* _Materials provided_
----------
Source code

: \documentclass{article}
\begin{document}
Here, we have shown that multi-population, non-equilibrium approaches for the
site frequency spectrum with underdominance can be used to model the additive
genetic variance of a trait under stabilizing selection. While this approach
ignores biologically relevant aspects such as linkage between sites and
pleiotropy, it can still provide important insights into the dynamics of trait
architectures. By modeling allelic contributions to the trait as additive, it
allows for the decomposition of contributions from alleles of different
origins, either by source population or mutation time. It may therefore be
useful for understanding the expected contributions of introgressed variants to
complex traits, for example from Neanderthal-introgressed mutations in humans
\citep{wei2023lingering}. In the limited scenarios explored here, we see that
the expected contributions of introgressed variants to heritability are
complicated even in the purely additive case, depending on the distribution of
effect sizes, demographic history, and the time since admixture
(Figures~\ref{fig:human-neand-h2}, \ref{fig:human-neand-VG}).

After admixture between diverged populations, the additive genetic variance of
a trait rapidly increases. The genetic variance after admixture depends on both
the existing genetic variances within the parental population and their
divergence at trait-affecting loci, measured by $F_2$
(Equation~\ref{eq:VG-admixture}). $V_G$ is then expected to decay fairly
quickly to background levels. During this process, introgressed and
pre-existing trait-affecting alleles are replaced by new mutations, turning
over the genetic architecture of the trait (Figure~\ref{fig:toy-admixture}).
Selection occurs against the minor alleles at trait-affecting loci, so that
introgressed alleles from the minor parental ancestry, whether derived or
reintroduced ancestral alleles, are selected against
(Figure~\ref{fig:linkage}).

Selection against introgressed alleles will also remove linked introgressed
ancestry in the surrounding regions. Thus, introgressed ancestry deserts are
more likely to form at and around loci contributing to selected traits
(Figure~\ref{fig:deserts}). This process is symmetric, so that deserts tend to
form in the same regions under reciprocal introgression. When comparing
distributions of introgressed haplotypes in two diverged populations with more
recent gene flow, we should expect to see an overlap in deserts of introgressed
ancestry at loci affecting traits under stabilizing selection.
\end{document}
----------
* _Work required_
Your answer should hold only the lines from the one with "more likely to" through the end of the listing above, both ends included, written out exactly.

* _The completed task_
more likely to form at and around loci contributing to selected traits
(Figure~\ref{fig:deserts}). This process is symmetric, so that deserts tend to
form in the same regions under reciprocal introgression. When comparing
distributions of introgressed haplotypes in two diverged populations with more
recent gene flow, we should expect to see an overlap in deserts of introgressed
ancestry at loci affecting traits under stabilizing selection.
\end{document}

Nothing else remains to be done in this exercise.